● TRY IT:
Once the line containing "combination of remaining" is found in the records below, return it and each following line exactly, up to and including the line containing "for each ROC", and nothing else.

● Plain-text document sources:
#####

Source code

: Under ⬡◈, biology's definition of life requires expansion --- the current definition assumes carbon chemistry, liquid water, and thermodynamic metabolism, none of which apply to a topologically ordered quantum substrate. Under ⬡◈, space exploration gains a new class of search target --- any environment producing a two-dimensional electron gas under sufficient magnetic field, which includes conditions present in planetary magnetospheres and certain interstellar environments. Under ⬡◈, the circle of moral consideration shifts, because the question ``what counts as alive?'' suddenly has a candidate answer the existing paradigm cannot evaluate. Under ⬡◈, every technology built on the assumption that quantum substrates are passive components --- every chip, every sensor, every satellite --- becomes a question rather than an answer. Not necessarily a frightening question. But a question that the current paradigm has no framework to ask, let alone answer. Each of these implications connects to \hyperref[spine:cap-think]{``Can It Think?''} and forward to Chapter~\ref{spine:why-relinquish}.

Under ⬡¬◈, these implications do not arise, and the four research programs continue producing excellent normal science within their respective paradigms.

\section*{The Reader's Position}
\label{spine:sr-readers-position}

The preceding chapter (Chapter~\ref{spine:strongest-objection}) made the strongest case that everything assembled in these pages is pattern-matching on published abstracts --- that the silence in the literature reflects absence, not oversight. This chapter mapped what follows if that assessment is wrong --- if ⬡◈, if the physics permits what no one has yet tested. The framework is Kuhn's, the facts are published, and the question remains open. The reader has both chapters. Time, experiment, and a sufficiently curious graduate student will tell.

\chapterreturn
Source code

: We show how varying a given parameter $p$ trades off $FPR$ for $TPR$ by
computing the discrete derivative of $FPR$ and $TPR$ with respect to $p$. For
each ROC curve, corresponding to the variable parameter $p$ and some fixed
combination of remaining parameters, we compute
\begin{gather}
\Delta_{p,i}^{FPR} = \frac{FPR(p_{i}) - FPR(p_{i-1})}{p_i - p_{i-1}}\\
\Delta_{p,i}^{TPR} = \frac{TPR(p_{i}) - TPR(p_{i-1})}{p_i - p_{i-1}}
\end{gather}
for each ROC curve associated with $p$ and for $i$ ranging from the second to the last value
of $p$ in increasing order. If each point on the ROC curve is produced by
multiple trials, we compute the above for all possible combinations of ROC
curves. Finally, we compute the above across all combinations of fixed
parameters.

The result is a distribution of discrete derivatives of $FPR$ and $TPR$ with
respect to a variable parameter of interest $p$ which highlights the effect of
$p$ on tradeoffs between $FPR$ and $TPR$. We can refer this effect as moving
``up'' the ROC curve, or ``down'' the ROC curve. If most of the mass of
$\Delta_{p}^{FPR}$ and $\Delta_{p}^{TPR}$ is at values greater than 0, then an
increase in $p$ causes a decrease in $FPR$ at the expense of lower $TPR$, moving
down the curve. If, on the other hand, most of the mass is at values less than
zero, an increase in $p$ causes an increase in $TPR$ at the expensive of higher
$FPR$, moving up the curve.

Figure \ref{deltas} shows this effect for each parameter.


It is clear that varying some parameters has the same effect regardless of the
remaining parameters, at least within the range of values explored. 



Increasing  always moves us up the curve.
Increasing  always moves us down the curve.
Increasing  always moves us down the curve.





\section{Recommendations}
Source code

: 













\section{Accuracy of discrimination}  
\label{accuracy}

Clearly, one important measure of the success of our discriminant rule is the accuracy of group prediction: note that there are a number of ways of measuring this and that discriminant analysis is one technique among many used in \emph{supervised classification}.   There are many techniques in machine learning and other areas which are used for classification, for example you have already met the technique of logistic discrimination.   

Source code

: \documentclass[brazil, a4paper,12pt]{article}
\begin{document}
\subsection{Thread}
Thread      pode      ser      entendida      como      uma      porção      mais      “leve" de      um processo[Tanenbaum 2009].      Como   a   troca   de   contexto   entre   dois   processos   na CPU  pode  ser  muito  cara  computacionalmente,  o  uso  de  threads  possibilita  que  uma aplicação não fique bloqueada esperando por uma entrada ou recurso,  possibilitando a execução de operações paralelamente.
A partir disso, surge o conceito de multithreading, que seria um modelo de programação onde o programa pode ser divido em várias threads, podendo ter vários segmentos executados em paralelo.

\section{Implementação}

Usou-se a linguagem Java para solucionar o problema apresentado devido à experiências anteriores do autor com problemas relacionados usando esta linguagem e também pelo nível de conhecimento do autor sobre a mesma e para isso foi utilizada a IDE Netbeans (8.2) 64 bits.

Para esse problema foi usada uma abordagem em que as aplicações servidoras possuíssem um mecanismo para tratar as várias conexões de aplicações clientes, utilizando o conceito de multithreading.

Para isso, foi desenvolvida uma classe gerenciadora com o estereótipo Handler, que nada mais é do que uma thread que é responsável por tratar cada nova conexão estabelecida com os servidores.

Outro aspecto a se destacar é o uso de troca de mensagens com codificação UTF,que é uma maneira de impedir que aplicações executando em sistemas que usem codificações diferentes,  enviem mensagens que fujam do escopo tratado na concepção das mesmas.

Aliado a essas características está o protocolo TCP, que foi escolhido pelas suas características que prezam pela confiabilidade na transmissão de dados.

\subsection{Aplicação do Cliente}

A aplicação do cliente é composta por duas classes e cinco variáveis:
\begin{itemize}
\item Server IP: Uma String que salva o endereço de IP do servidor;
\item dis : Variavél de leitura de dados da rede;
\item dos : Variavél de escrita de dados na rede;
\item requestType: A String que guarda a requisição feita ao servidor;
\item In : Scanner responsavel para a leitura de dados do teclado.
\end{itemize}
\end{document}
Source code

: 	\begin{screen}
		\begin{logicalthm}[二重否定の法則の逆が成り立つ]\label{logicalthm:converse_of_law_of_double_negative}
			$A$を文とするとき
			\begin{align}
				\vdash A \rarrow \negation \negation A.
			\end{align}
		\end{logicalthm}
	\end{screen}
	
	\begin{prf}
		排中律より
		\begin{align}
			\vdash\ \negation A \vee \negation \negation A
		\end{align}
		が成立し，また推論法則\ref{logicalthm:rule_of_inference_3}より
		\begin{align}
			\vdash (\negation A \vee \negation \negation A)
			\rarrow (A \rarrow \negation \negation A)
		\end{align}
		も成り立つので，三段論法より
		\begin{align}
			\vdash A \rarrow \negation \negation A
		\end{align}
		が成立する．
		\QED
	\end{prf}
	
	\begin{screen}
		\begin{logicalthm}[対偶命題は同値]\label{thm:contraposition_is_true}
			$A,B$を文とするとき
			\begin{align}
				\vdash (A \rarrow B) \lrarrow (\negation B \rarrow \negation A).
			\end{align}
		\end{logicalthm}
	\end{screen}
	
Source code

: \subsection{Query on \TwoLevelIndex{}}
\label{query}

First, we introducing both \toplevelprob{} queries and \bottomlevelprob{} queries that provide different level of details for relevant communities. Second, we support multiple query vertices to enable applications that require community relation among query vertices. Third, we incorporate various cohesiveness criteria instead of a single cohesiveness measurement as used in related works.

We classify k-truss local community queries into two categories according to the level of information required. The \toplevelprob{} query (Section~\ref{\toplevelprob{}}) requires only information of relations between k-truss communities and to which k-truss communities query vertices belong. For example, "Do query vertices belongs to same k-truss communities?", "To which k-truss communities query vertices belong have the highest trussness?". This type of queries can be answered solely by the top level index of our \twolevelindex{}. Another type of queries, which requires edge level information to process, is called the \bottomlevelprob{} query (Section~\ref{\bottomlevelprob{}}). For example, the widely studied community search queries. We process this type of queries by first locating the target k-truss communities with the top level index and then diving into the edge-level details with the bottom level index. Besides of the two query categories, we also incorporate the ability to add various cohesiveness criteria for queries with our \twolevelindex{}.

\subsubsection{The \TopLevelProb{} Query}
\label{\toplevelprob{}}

#####

● EXPECTED OUTPUT:
combination of remaining parameters, we compute
\begin{gather}
\Delta_{p,i}^{FPR} = \frac{FPR(p_{i}) - FPR(p_{i-1})}{p_i - p_{i-1}}\\
\Delta_{p,i}^{TPR} = \frac{TPR(p_{i}) - TPR(p_{i-1})}{p_i - p_{i-1}}
\end{gather}
for each ROC curve associated with $p$ and for $i$ ranging from the second to the last value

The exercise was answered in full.